CIFF Coverage: Undine, There Is No Evil, MLK/FBI
The 56th Chicago International Film Festival continues through this weekend, and there remains a treasure trove of high quality films from across the world to be watched. Here’s some of the darker highlights if you’re in the mood for something serious.
Undine
Christian Petzold has established himself as one of Germany’s most esteemed directors in the last decade with Phoenix and Transit. This time, he moves from the past to the present with a dramatic romance based on a fairy tale about a water spirit who only has a human soul due to her lover. He must remain loyal to her, or she will lose her soul. The film kicks off with Undine (Paula Beer, a frequent collaborator with Petzold) separated from her boyfriend Johannes. She might have a cozy job in a Berlin history museum and a nice apartment, but her soul is in jeopardy. Before she has time to process the end of their relationship, she runs into Christoph (Franz Rogowski). Christoph charms her by being the German equivalent of a “soft boi”, and their romance takes off – or takes to the water, I should say.

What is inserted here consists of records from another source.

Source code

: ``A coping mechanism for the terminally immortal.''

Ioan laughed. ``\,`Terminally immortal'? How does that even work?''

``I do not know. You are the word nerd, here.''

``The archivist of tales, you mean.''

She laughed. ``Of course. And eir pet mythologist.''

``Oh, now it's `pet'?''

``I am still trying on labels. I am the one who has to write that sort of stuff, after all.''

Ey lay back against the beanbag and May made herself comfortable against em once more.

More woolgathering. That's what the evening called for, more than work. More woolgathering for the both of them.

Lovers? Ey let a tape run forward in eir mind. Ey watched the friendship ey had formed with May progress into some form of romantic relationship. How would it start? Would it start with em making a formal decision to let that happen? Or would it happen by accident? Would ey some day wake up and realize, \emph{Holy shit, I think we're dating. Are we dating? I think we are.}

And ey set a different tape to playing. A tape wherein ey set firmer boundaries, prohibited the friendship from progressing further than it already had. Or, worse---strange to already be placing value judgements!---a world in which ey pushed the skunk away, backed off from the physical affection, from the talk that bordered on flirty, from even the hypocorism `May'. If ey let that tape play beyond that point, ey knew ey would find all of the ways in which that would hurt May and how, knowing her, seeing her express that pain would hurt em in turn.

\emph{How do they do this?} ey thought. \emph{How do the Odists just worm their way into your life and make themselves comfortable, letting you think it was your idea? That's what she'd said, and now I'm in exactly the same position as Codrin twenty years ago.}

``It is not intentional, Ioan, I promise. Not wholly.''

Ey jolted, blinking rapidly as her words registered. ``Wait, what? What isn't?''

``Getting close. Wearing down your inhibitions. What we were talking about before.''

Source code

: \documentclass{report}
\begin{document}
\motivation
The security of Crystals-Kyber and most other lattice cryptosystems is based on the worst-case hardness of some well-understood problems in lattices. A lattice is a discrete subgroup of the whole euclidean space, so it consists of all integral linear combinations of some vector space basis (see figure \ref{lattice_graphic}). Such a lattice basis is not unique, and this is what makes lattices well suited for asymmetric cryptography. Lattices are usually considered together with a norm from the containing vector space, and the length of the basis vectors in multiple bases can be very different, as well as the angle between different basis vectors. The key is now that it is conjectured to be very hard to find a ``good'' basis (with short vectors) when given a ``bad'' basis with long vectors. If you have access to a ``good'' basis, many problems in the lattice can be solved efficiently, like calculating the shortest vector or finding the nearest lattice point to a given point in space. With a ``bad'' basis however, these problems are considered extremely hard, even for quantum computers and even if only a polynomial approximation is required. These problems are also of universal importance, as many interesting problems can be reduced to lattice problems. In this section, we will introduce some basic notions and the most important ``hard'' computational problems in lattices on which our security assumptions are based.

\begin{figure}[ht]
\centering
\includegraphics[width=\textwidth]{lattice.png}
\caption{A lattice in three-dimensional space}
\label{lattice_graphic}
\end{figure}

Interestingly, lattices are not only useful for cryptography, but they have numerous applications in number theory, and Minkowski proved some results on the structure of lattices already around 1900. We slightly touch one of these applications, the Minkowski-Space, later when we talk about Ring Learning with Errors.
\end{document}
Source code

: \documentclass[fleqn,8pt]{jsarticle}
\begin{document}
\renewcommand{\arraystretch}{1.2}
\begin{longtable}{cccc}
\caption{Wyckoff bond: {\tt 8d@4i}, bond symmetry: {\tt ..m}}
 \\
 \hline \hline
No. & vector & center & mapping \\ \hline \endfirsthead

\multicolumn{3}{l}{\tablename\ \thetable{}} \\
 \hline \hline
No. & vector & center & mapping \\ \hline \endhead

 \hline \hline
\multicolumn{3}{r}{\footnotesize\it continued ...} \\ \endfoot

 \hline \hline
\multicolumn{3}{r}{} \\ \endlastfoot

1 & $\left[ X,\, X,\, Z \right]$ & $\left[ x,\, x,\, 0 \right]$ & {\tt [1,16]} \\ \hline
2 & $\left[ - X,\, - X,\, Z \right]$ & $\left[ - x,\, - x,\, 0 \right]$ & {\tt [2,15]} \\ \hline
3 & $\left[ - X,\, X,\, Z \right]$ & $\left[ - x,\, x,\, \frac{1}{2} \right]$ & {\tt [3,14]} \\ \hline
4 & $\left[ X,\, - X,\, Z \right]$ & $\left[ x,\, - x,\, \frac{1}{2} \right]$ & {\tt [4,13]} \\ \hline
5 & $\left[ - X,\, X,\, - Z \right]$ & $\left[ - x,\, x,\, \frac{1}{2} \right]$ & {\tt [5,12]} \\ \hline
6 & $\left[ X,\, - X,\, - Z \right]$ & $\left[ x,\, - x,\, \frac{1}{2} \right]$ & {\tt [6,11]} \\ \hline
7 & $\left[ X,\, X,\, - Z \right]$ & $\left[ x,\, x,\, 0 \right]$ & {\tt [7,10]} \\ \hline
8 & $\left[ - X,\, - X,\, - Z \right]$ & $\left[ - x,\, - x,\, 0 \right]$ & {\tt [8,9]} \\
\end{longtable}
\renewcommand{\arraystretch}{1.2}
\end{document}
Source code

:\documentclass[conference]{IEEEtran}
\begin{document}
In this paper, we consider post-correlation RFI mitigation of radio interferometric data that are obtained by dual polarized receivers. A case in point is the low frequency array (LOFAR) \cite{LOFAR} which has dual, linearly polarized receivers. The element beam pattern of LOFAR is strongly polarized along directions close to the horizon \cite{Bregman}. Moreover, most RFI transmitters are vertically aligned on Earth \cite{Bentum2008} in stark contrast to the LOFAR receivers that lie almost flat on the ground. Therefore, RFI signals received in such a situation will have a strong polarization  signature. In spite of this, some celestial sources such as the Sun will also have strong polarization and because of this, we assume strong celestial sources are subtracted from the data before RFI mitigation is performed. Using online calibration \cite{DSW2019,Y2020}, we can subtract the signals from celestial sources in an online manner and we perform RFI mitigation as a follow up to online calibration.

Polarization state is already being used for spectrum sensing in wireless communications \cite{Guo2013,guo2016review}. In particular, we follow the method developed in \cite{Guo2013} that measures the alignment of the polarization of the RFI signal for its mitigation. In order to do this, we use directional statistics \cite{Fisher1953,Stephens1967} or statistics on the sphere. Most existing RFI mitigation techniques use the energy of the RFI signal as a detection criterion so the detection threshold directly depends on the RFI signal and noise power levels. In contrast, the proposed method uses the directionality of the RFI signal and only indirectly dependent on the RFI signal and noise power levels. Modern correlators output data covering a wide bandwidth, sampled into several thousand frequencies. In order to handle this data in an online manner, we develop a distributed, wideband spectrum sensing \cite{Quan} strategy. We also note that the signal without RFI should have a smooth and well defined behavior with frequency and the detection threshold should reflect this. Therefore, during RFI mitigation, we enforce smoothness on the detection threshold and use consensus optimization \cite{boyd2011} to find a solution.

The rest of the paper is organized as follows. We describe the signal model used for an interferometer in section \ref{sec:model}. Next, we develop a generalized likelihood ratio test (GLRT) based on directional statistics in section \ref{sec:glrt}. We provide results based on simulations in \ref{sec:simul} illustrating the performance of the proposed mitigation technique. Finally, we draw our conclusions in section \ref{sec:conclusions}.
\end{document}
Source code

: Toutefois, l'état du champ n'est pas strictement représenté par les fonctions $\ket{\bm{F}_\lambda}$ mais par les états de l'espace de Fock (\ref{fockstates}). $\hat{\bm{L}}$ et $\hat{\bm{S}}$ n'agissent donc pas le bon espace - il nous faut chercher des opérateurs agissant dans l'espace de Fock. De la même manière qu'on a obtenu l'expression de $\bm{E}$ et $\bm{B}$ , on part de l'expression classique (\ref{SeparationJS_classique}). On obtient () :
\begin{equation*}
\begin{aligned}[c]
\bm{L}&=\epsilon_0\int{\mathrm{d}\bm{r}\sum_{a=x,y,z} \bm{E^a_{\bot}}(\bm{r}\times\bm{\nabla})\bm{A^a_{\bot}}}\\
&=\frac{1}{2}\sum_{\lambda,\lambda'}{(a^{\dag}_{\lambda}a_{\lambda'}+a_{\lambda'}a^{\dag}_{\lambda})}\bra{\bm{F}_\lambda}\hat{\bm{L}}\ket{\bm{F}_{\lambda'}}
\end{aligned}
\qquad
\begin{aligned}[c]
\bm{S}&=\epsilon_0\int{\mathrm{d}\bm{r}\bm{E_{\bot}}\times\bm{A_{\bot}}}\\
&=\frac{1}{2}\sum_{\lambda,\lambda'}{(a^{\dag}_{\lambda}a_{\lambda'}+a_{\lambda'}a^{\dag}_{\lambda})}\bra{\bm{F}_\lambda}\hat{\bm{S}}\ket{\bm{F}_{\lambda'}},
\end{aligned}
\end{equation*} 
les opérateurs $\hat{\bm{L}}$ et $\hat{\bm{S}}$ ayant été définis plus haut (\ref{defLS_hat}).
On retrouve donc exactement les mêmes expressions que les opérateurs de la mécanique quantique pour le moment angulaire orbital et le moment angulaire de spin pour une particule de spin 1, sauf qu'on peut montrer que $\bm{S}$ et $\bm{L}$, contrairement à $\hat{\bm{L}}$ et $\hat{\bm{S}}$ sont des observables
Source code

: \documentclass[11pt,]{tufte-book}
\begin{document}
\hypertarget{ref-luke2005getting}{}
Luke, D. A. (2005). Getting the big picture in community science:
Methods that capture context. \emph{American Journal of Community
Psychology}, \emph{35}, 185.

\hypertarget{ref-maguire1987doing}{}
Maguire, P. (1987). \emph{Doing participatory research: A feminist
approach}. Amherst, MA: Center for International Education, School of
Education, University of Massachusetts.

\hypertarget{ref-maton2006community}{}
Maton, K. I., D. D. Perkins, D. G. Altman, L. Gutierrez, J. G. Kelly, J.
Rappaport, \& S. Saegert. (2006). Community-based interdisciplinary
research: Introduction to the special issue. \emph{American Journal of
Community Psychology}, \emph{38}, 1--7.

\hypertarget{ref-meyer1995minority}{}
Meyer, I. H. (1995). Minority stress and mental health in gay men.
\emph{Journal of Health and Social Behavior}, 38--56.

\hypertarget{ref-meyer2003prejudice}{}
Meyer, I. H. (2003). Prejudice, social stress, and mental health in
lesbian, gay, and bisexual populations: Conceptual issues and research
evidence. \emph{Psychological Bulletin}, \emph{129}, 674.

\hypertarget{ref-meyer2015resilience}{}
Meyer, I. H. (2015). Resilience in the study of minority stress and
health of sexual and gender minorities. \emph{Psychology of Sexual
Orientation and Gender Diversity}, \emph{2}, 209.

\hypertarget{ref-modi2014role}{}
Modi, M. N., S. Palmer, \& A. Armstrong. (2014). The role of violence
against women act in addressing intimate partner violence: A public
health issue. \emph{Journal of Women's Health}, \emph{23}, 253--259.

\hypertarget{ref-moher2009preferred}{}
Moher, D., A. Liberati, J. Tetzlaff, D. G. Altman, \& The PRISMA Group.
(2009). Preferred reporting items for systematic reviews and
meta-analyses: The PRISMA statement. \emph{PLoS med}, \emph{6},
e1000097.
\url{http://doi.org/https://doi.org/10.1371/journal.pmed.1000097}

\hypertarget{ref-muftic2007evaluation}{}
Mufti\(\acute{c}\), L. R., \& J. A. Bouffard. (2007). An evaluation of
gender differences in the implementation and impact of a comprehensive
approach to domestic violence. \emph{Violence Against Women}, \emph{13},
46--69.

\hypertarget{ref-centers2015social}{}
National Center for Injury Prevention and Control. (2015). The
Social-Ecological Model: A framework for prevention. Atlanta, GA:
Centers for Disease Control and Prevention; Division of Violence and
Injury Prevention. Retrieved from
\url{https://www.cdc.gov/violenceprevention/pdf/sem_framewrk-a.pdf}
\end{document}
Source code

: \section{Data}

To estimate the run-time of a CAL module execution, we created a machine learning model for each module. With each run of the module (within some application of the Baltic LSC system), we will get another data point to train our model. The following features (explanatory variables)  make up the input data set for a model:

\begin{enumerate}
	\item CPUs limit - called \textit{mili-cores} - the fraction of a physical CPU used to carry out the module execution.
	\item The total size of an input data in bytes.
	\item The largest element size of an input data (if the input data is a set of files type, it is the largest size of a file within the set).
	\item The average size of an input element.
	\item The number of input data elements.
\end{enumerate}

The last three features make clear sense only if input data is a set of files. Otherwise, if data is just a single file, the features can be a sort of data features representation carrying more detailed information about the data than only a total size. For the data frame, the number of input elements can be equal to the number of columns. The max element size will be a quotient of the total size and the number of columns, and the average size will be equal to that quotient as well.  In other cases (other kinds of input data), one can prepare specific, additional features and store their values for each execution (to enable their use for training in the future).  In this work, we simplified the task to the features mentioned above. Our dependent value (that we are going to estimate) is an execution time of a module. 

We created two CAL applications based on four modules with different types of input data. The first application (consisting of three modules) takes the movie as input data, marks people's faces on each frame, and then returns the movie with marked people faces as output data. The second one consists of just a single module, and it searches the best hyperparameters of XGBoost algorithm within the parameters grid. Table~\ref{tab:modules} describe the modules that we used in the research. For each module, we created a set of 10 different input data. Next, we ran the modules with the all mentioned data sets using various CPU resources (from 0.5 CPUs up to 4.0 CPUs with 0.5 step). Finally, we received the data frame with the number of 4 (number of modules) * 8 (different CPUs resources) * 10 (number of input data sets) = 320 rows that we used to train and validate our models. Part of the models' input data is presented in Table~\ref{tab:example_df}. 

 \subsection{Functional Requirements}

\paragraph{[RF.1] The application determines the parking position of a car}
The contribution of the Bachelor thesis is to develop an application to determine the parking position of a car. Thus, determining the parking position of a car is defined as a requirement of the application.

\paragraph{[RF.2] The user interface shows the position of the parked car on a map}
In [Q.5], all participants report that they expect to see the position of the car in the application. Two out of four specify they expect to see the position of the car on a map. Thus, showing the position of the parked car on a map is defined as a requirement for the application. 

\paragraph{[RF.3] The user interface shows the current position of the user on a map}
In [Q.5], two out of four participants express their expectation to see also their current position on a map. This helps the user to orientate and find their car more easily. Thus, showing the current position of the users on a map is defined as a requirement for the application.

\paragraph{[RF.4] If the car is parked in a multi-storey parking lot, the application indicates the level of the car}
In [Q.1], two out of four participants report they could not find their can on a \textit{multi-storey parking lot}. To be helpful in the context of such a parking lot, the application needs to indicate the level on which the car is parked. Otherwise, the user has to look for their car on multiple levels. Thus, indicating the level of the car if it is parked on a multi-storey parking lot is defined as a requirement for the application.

Undine once again demonstrates the remarkable chemistry that Beer and Rogowski have; they last appeared as romantic partners in Transit. Beer uses her big eyes and soft face to convey an otherworldly allure, and Rogowski uses all his sincerity to portray her naïve lover. The film connects Undine’s desire for freedom from her curse with the urban identity of Berlin and her job at the history museum. Undine wishes to be freed from the shackles of recent German history, but the chains might be too strong for anyone to break. Undine is a must watch for any festival goer.
A

There Is No Evil
In 2019, Iran carried out 280 death penalties. Mohammad Rasoulof’s latest work (made despite being banned from working in film and under the threat of severe punishment) openly criticizes Iran’s embrace of the death penalty, weaving together four short stories to explore the different aspects of how state executions taint the souls of the people involved.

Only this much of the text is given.